そして軽く笑い合うと、改めてゲームの時のことを思い出していた。
「それにしても凄い人間でしたな、あの少年は」
「えぇ、まさかフェニックスがああも一方的にやられるとは思いませんでした。アレが今世の赤龍帝とは………末恐ろしいものですな」
二人とも一誠が赤龍帝であることは見抜いていた。
神器の形を見れば分かる物だが、実際に戦争を体験したことがある二人には嫌と言うほどに覚えがあった………あの『赤き龍』のオーラを。

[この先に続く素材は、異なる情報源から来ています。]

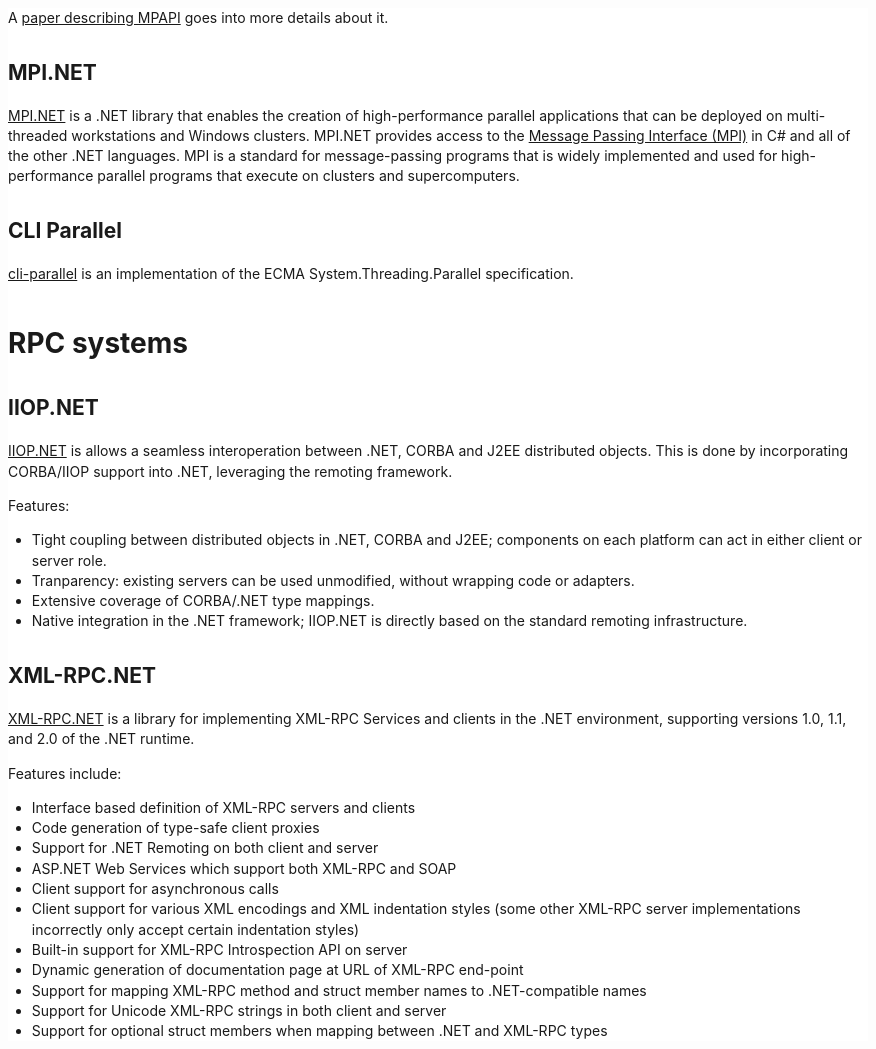A [paper describing
MPAPI](http://sector0.dk/public_files/Introduction%20to%20Message%20Passing%20and%20the%20MPAPI%20Framework.pdf)
goes into more details about it.

MPI.NET
-------

[MPI.NET](http://www.osl.iu.edu/research/mpi.net/software/) is a .NET
library that enables the creation of high-performance parallel
applications that can be deployed on multi-threaded workstations and
Windows clusters. MPI.NET provides access to the [Message Passing
Interface (MPI)](http://www-unix.mcs.anl.gov/mpi/) in C\# and all of the
other .NET languages. MPI is a standard for message-passing programs
that is widely implemented and used for high-performance parallel
programs that execute on clusters and supercomputers.

CLI Parallel
------------

[cli-parallel](http://sourceforge.net/projects/cli-parallel) is an
implementation of the ECMA System.Threading.Parallel specification.

RPC systems
===========

IIOP.NET
--------

[IIOP.NET](http://iiop-net.sourceforge.net/) is allows a seamless
interoperation between .NET, CORBA and J2EE distributed objects. This is
done by incorporating CORBA/IIOP support into .NET, leveraging the
remoting framework.

Features:

-   Tight coupling between distributed objects in .NET, CORBA and J2EE;
    components on each platform can act in either client or server role.
-   Tranparency: existing servers can be used unmodified, without
    wrapping code or adapters.
-   Extensive coverage of CORBA/.NET type mappings.
-   Native integration in the .NET framework; IIOP.NET is directly based
    on the standard remoting infrastructure.

XML-RPC.NET
-----------

[XML-RPC.NET](http://www.xml-rpc.net/) is a library for implementing
XML-RPC Services and clients in the .NET environment, supporting
versions 1.0, 1.1, and 2.0 of the .NET runtime.

Features include:

-   Interface based definition of XML-RPC servers and clients
-   Code generation of type-safe client proxies
-   Support for .NET Remoting on both client and server
-   ASP.NET Web Services which support both XML-RPC and SOAP
-   Client support for asynchronous calls
-   Client support for various XML encodings and XML indentation styles
    (some other XML-RPC server implementations incorrectly only accept
    certain indentation styles)
-   Built-in support for XML-RPC Introspection API on server
-   Dynamic generation of documentation page at URL of XML-RPC end-point
-   Support for mapping XML-RPC method and struct member names to
    .NET-compatible names
-   Support for Unicode XML-RPC strings in both client and server
-   Support for optional struct members when mapping between .NET and
    XML-RPC types
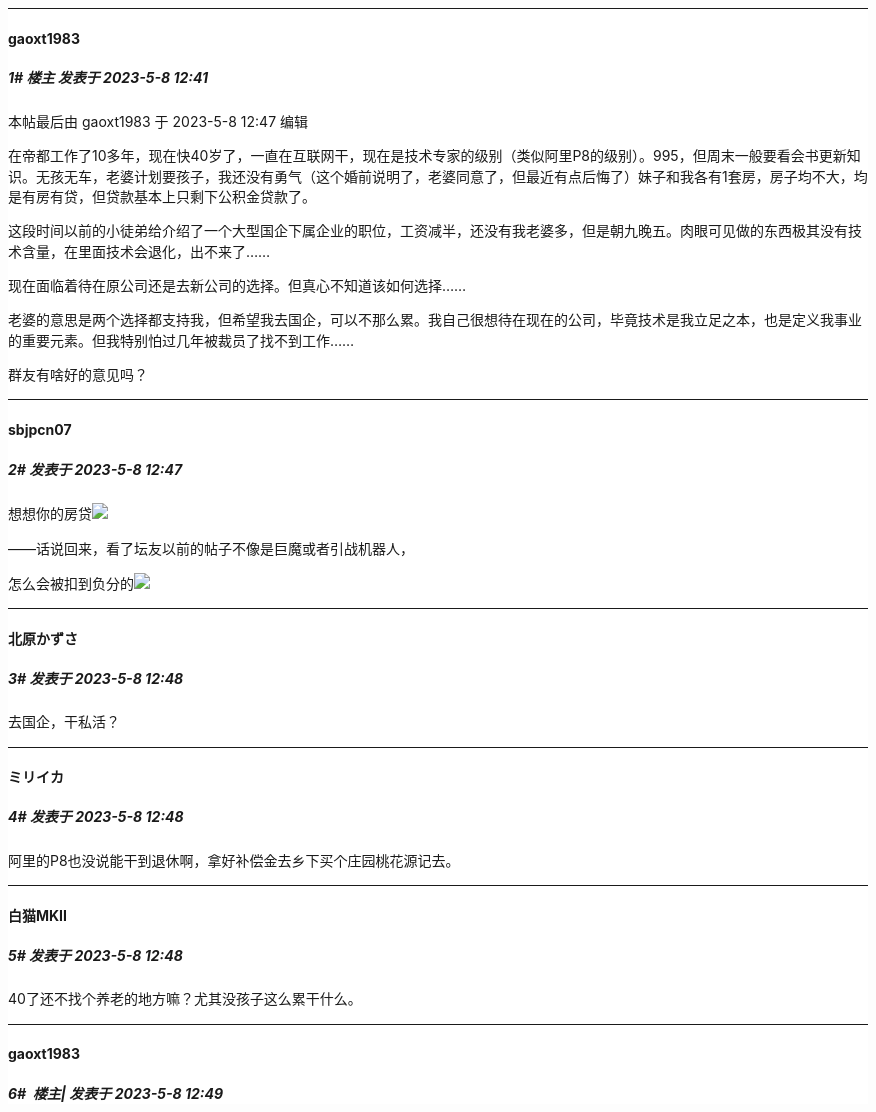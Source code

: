
*****

####  gaoxt1983  
##### 1#       楼主       发表于 2023-5-8 12:41

 本帖最后由 gaoxt1983 于 2023-5-8 12:47 编辑 

在帝都工作了10多年，现在快40岁了，一直在互联网干，现在是技术专家的级别（类似阿里P8的级别）。995，但周末一般要看会书更新知识。无孩无车，老婆计划要孩子，我还没有勇气（这个婚前说明了，老婆同意了，但最近有点后悔了）妹子和我各有1套房，房子均不大，均是有房有贷，但贷款基本上只剩下公积金贷款了。

这段时间以前的小徒弟给介绍了一个大型国企下属企业的职位，工资减半，还没有我老婆多，但是朝九晚五。肉眼可见做的东西极其没有技术含量，在里面技术会退化，出不来了……

现在面临着待在原公司还是去新公司的选择。但真心不知道该如何选择……

老婆的意思是两个选择都支持我，但希望我去国企，可以不那么累。我自己很想待在现在的公司，毕竟技术是我立足之本，也是定义我事业的重要元素。但我特别怕过几年被裁员了找不到工作……

群友有啥好的意见吗？

*****

####  sbjpcn07  
##### 2#       发表于 2023-5-8 12:47

想想你的房贷<img src="https://static.saraba1st.com/image/smiley/face2017/067.png" referrerpolicy="no-referrer">

——话说回来，看了坛友以前的帖子不像是巨魔或者引战机器人，

怎么会被扣到负分的<img src="https://static.saraba1st.com/image/smiley/face2017/068.png" referrerpolicy="no-referrer">

*****

####  北原かずさ  
##### 3#       发表于 2023-5-8 12:48

去国企，干私活？

*****

####  ミリイカ  
##### 4#       发表于 2023-5-8 12:48

阿里的P8也没说能干到退休啊，拿好补偿金去乡下买个庄园桃花源记去。

*****

####  白猫MKII  
##### 5#       发表于 2023-5-8 12:48

40了还不找个养老的地方嘛？尤其没孩子这么累干什么。

*****

####  gaoxt1983  
##### 6#         楼主| 发表于 2023-5-8 12:49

そして、フェニックスを圧倒する強さを誇る神器など、彼の物しか有り得ない。
ここで他の悪魔達なら眷属にしようと躍起になるかも知れないが、その考えを断ち斬るかのように二人の会話にサーゼクスが混ざる。
「あの少年は眷属には出来ませんよ」
そう言うと、サーゼクスは右手を二人の前に差し出した。
その手からは真っ赤な血が滴り流れ、床に血の雫を落としていた。
それを見て、二人は驚愕を顕わにする。
「これはあの少年が放った攻撃が結界を破りそうだったので、急遽私が張った結界で防いだ時に出来た傷です。魔王である私が、その余波を咄嗟とは言え防ぎ切れなかった。そんな凄い少年が駒に収まるとは思えない。きっと彼は『悪魔の駒』をどんなに使っても転生できないだろう……しなくても強すぎるのだから。あれでまだ半分以下の力しか使っていないというのだから、どれほどの力を秘めているのか……想像も付きませんよ」
愉快そうに笑うサーゼクス。
二人の顔が面白かったというのもあるが、何よりも彼が今回の一番の勝者だからである。妹の望まない結婚を阻止できた事に喜び、そして何より、新たなる友を得たことが嬉しかったのだ。
だからこそ、彼は心の底で一誠に思う。
〈君は今度、どのような凄いことを見せてくれるのか……とても楽しみだよ)
こうして、グレモリー家とフェニックス家の結婚騒動は収束を迎えた。
尚、報酬とは別に後日、一誠達にサーゼクスは礼を何か欲しい物はないかと聞いたが、それを一誠は断った。
その代わりに鳴った一誠の腹の音により、そのお礼はサーゼクスの奢りでラーメンを食べに行くという、あまりにも庶民染みたお礼をすることになったサーゼクス。だが、それでも彼は面白かったのか快く受け入れたのだった。